[tip: timers/urgent] tick/nohz_full: Don't abuse smp_call_function_single() in tick_setup_device()

tip-bot2 for Oleg Nesterov posted 1 patch 1 year, 8 months ago
kernel/time/tick-common.c | 42 ++++++++++++--------------------------
1 file changed, 14 insertions(+), 28 deletions(-)
[tip: timers/urgent] tick/nohz_full: Don't abuse smp_call_function_single() in tick_setup_device()
Posted by tip-bot2 for Oleg Nesterov 1 year, 8 months ago
The following commit has been merged into the timers/urgent branch of tip:

Commit-ID:     07c54cc5988f19c9642fd463c2dbdac7fc52f777
Gitweb:        https://git.kernel.org/tip/07c54cc5988f19c9642fd463c2dbdac7fc52f777
Author:        Oleg Nesterov <oleg@redhat.com>
AuthorDate:    Tue, 28 May 2024 14:20:19 +02:00
Committer:     Thomas Gleixner <tglx@linutronix.de>
CommitterDate: Mon, 10 Jun 2024 20:18:13 +02:00

tick/nohz_full: Don't abuse smp_call_function_single() in tick_setup_device()
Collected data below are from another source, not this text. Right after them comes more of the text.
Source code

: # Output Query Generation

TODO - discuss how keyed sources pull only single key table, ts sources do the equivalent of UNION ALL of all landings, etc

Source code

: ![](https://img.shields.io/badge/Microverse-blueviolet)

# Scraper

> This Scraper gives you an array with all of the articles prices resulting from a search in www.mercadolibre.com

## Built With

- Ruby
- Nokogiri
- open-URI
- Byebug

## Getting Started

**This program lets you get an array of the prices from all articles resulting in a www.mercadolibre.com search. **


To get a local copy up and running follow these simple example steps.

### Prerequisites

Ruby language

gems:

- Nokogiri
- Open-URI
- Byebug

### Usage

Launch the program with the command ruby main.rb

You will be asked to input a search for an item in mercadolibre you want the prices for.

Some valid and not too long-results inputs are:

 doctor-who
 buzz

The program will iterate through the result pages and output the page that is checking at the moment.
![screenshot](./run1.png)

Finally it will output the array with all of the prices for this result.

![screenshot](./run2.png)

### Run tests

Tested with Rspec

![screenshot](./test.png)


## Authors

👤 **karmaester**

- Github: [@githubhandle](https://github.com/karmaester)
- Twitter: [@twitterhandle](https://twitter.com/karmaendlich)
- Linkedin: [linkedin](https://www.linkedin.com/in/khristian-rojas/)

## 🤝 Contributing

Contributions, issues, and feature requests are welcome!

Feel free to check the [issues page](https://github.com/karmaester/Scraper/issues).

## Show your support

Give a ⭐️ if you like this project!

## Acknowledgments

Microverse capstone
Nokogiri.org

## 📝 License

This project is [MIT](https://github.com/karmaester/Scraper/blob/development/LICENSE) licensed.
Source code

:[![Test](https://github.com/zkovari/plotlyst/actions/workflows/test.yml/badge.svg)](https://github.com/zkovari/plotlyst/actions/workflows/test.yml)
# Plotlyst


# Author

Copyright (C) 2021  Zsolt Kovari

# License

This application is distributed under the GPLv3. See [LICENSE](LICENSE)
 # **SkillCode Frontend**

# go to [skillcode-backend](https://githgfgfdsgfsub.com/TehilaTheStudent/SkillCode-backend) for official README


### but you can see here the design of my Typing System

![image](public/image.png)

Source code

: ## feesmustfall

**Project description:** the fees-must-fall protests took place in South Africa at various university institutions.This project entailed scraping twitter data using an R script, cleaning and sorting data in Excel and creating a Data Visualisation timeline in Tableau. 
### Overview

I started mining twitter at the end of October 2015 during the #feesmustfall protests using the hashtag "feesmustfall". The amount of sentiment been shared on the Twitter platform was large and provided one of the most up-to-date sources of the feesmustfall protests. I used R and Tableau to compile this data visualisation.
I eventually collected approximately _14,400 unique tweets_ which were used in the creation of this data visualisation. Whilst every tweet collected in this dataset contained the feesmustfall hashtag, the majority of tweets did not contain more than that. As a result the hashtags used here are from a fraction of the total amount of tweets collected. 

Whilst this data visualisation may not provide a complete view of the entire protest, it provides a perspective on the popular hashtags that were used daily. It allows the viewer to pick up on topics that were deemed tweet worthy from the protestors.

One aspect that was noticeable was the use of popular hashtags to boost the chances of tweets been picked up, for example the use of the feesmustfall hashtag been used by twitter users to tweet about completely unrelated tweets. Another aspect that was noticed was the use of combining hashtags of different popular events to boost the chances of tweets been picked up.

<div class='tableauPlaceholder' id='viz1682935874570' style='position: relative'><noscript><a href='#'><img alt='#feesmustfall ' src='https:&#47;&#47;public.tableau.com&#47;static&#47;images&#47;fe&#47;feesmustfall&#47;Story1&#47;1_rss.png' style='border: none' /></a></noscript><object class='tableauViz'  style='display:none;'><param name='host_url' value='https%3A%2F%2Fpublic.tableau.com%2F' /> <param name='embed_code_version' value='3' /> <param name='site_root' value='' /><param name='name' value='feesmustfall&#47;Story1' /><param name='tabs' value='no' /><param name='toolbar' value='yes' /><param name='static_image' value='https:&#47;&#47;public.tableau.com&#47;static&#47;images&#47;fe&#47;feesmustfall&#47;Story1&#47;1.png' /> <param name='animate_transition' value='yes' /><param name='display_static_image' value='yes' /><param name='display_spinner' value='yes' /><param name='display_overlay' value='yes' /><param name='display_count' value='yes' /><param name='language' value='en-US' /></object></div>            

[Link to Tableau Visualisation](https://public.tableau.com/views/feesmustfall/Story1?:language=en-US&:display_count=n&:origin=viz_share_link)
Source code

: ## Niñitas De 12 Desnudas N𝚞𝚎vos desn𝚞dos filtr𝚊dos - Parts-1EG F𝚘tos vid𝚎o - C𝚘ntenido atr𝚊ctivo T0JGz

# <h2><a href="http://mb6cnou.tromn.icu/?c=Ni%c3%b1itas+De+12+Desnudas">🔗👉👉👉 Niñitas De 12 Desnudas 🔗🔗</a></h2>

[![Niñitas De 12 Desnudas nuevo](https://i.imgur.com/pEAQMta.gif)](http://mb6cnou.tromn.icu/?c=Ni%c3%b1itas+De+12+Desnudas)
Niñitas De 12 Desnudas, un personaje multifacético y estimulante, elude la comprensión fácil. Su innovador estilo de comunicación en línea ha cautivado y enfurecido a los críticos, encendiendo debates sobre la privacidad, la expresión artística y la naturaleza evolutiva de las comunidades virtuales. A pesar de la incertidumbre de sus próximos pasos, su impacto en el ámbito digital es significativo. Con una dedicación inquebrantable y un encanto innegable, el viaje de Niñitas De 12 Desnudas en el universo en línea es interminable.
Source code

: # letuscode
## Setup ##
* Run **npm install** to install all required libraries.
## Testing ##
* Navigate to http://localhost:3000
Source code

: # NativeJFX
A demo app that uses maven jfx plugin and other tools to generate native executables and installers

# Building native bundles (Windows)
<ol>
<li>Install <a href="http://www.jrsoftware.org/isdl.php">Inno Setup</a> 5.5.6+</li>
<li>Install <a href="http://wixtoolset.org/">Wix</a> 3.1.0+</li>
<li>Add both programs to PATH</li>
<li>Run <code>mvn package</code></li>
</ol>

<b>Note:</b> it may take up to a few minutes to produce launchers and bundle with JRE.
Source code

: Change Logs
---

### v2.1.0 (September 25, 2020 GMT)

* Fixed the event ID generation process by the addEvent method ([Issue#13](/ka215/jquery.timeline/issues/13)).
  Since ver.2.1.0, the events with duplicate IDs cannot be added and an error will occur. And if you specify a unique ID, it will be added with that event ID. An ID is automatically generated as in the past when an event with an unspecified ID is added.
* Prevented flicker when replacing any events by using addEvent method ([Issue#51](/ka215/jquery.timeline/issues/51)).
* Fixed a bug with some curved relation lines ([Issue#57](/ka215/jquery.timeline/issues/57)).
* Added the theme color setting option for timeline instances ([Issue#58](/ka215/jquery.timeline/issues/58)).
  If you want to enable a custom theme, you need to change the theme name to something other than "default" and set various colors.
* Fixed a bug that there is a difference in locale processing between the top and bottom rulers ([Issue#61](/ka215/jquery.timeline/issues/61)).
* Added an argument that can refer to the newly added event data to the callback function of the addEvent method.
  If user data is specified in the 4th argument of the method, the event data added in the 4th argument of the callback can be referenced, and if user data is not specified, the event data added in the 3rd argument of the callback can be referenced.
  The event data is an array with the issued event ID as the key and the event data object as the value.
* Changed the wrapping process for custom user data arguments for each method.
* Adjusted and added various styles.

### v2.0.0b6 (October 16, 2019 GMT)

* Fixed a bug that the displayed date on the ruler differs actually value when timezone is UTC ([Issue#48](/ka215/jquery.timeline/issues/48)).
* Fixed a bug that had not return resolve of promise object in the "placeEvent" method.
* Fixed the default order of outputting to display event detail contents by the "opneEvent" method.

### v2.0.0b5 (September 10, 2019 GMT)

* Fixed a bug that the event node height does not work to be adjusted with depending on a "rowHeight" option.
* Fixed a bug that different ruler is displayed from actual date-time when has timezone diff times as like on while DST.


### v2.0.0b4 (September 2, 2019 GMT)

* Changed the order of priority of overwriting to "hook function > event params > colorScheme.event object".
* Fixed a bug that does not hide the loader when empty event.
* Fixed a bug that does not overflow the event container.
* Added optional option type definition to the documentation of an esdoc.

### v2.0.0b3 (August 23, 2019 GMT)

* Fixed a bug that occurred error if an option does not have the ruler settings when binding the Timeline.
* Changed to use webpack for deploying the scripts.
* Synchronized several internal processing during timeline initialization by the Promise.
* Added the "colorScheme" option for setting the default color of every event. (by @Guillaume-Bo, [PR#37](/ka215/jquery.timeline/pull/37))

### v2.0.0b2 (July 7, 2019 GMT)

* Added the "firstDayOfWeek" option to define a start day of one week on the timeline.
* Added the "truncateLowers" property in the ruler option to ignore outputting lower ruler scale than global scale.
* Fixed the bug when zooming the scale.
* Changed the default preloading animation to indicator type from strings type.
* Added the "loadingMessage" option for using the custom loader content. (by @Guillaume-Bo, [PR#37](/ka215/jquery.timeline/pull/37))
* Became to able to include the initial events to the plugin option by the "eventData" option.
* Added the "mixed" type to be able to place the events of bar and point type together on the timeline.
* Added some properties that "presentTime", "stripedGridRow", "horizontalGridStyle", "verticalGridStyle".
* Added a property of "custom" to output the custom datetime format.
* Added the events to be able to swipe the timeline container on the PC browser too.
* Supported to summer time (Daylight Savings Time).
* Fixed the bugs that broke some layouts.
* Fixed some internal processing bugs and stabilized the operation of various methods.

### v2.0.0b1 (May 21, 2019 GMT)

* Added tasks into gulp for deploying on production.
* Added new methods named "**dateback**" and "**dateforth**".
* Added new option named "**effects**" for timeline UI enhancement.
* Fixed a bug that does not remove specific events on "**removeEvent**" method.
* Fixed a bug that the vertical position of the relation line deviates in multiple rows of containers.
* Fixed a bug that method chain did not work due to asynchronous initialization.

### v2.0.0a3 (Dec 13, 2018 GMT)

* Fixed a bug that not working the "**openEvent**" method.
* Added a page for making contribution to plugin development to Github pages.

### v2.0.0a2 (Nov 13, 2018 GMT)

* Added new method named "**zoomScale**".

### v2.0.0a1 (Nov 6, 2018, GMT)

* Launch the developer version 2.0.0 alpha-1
After the recent commit 5097cbcb38e6 ("sched/isolation: Prevent boot crash
when the boot CPU is nohz_full") the kernel no longer crashes, but there is
another problem.

In this case tick_setup_device() calls tick_take_do_timer_from_boot() to
update tick_do_timer_cpu and this triggers the WARN_ON_ONCE(irqs_disabled)
in smp_call_function_single().

Kill tick_take_do_timer_from_boot() and just use WRITE_ONCE(), the new
comment explains why this is safe (thanks Thomas!).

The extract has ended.